I’ve been pondering about the complexity of names, especially when you have so many of them. I believe that naming a child is one of the biggest and most fundamental duties that parents have to toggle with when they bring a child to this world. It’s a either a hit or a miss! You cannot call dibs on halfsies here. To be called different names by different people can sometimes take a toll on you. I sometimes struggle with the Imposter syndrome or the guilt that I am taking on a different character at the calling of each name. This brings me to these vital questions, what exactly do we aim to achieve when we use different monikers, or rather what are the added benefits or what exactly do each name-calling take away from us?
Nonetheless, I think names can be a way of starting anew. Not in the way of someone on the lam who takes on a new identity (one can argue in favor of this too). Wait let me explain. Since I relocated to the US, I have created inventive ways for people to pronounce and spell my name properly; ranging from /taller-knee (like a Native-Indian name. I think it loosely means “One who runs with the wind.” Gerrit?)/ for the former and using word associations from the alphabets, i.e. M for Margarita, O for Oscar, T for Tango, etc. for the latter. Despite all my attempts, it has not been a successful feat. From the waitress at Einstein Bros who labeled my bagel order “Talany” exactly the way she bawled it over her PAS, to the barista at Starbucks who calls me “Toni” (what a recidivist! Quel dommage! I actually gave up all hopes in correcting that one. My boss calls this nonchalant behavior of mine – African Supremacy), to the tea-boy at Teapioca lounge (best bubble tea in Austin btw) who labelled my order as “Wu”, I had told him “Mo.”
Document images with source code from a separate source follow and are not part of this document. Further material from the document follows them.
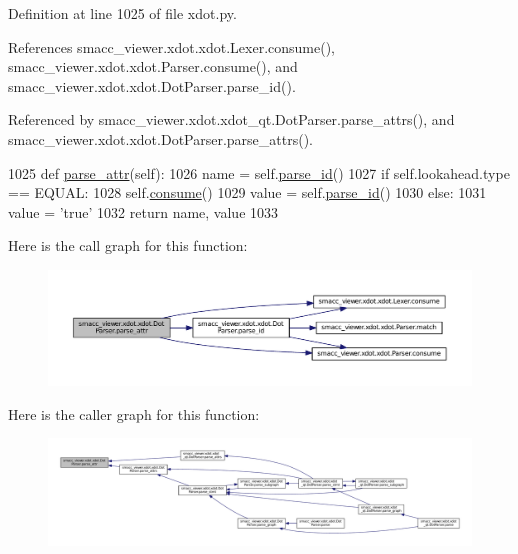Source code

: Definition at line 1025 of file xdot.\+py.



References smacc\+\_\+viewer.\+xdot.\+xdot.\+Lexer.\+consume(), smacc\+\_\+viewer.\+xdot.\+xdot.\+Parser.\+consume(), and smacc\+\_\+viewer.\+xdot.\+xdot.\+Dot\+Parser.\+parse\+\_\+id().



Referenced by smacc\+\_\+viewer.\+xdot.\+xdot\+\_\+qt.\+Dot\+Parser.\+parse\+\_\+attrs(), and smacc\+\_\+viewer.\+xdot.\+xdot.\+Dot\+Parser.\+parse\+\_\+attrs().


\begin{DoxyCode}
1025     \textcolor{keyword}{def }\hyperlink{classsmacc__viewer_1_1xdot_1_1xdot_1_1DotParser_afedd198fd7d76e36e655416c11772189}{parse\_attr}(self):
1026         name = self.\hyperlink{classsmacc__viewer_1_1xdot_1_1xdot_1_1DotParser_aec7bb154831d9a665fbd1a6b609dc340}{parse\_id}()
1027         \textcolor{keywordflow}{if} self.lookahead.type == EQUAL:
1028             self.\hyperlink{classsmacc__viewer_1_1xdot_1_1xdot_1_1Parser_ab70715898a2ec0b51c6b333b73c78c37}{consume}()
1029             value = self.\hyperlink{classsmacc__viewer_1_1xdot_1_1xdot_1_1DotParser_aec7bb154831d9a665fbd1a6b609dc340}{parse\_id}()
1030         \textcolor{keywordflow}{else}:
1031             value = \textcolor{stringliteral}{'true'}
1032         \textcolor{keywordflow}{return} name, value
1033 
\end{DoxyCode}


Here is the call graph for this function\+:
\nopagebreak
\begin{figure}[H]
\begin{center}
\leavevmode
\includegraphics[width=350pt]{classsmacc__viewer_1_1xdot_1_1xdot_1_1DotParser_afedd198fd7d76e36e655416c11772189_cgraph}
\end{center}
\end{figure}




Here is the caller graph for this function\+:
\nopagebreak
\begin{figure}[H]
\begin{center}
\leavevmode
\includegraphics[width=350pt]{classsmacc__viewer_1_1xdot_1_1xdot_1_1DotParser_afedd198fd7d76e36e655416c11772189_icgraph}
\end{center}
\end{figure}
Being in a new terrain has helped me really understand that your name is only as special as you make it, kinda like branding oneself. It is like the way you see other people’s kids, they are cute and all but only for so long before the novelty wears off. Armed with this realization, I decided at my new job in Boston to be called Mo! (Exclamation point inclusive). It represents many things – a new start and a way to forge ahead and to put behind all the mispronunciations and misspelling that so easily besets me. The realist in me thinks that I’m too naïve to be that optimistic. It thinks that the novelty will soon wear off, especially when someone calls me “Moo” or “Mo (followed by a tongue clicking sound (as in the Xhosa language). I jeer back at it. What do the voices in my head know? Who by the way, all have their own names. Now, you tell me, what’s in a name?